Benton County continues to negotiate to buy the former Kennewick General Hospital to use as a behavioral health crisis recovery center. Mobile Crisis Response Teams would work out of the recovery center.

Mobile Crisis Response Teams could relieve police, fire, and emergency management services (EMS) personnel from responding to around 3,000 calls a year that don’t pose an imminent threat to lives or property, according to Deputy Benton County Administrator Matthew Rasmussen.

Rasmussen described the plans for the program, funded from the new sales tax of one cent on every 10 dollars approved in November by the Benton County Commission, to the Richland City Council on March 15. The tax will take effect July 1.

The two-member teams usually consists of a clinician-level responder and a peer. They respond to people in behavioral health crisis in lieu of sending police, fire or EMS.

“What we see is that 60 to 70 percent of the calls they [the crisis teams] go to can be resolved on the street or in their home without ever needing a transport from anywhere,” Rasmussen told the council.

A bi-county meeting a few weeks ago discussed the creation of a Behavioral Health Advisory Committee, according to Rasmussen.

“We really want a community driven program,” Rasmussen said. 

He described a committee comprised of people in recovery from long-term mental illness, mental health experts, and representatives from law enforcement, fire departments, emergency medical services and hospitals.

Rasmussen said that they were actively seeking members and planned to be set up before a recovery center opens in the region. Once the center opens, the teams would operate out of the center and supplement services.

“The sales tax cannot be used for capital outlays,” Rasmussen emphasized.  Funding for creation of the recovery center – which can’t be done with sales tax money – is halfway to its $20 million goal via county, state and federal funding, Rasmussen said.

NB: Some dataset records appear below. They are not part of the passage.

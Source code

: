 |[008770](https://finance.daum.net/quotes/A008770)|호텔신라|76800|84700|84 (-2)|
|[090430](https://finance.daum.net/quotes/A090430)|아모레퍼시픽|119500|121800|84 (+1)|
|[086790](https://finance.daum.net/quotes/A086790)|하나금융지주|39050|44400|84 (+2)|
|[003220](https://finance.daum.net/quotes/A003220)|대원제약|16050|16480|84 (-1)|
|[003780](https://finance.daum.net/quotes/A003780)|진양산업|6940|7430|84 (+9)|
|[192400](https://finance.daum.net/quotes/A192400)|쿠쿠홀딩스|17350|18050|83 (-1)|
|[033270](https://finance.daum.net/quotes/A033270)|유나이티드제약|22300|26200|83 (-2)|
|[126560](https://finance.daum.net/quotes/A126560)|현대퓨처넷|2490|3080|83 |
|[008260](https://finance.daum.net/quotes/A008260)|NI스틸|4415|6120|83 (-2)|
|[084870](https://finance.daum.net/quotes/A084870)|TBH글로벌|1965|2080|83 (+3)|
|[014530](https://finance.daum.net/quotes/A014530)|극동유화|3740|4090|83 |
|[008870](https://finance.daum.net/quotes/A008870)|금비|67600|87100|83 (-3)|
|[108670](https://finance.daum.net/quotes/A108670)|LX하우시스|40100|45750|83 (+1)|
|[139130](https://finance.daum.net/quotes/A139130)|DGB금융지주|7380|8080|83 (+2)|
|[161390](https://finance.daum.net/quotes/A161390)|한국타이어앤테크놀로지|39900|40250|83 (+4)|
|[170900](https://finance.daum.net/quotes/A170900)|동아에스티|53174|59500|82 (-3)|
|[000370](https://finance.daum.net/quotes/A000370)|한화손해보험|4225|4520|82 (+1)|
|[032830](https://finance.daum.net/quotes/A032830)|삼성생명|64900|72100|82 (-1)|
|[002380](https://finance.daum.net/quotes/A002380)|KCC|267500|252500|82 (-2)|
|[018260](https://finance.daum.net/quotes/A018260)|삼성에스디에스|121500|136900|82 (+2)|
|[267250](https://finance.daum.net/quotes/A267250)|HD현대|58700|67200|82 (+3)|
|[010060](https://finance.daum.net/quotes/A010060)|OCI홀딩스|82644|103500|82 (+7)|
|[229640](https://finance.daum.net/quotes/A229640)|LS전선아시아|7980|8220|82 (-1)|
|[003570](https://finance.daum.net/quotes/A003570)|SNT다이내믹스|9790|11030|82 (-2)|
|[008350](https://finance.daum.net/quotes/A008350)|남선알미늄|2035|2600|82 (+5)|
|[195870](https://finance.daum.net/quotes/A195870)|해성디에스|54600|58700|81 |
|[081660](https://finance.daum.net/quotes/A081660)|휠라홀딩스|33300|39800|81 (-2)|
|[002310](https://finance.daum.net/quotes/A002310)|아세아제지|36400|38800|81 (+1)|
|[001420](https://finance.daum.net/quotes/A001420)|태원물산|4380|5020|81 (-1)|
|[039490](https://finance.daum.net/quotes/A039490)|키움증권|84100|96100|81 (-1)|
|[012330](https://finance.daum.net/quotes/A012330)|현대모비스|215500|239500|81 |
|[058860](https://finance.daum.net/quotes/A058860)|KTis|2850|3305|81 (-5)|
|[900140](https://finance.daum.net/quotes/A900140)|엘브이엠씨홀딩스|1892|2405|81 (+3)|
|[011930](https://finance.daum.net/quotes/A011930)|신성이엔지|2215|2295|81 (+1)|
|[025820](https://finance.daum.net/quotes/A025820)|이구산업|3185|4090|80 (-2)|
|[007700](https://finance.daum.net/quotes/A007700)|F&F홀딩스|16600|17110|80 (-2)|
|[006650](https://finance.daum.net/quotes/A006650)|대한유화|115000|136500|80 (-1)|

The county is actively negotiating with LifePoint Health, the owners of the old Kennewick General Hospital, to buy the 180,000 sq. ft. facility to be remodeled into a behavioral health crisis recovery center.

The center’s previous purpose – a birthing and women’s health center – ended once Trios moved its functions to its main Southridge campus.

Only about 50,000 sq. ft. of the former hospital would be used for the 50-bed facility, leaving the rest available for transitional or perhaps low-cost housing or other services, Rasmussen told the council.

“We definitely want partnerships across the region, not only within Benton and Franklin counties, but surrounding counties as well, because we get people from those areas here to get services,” Rasmussen said.

Councilmember Jhoanna Jones, whose husband is a Pasco police officer, asked how the proposed crisis teams would work with the mental health professionals who currently ride with police officers to some calls.

Rasmussen explained that the crisis teams would be separate from the ride-along program which will be phased out after a transition period, “ … people respond better if they’re not confronted by someone in a uniform in a car with sirens and lights on it.” 

He said there would be coordination with police and fire in case the situation escalated.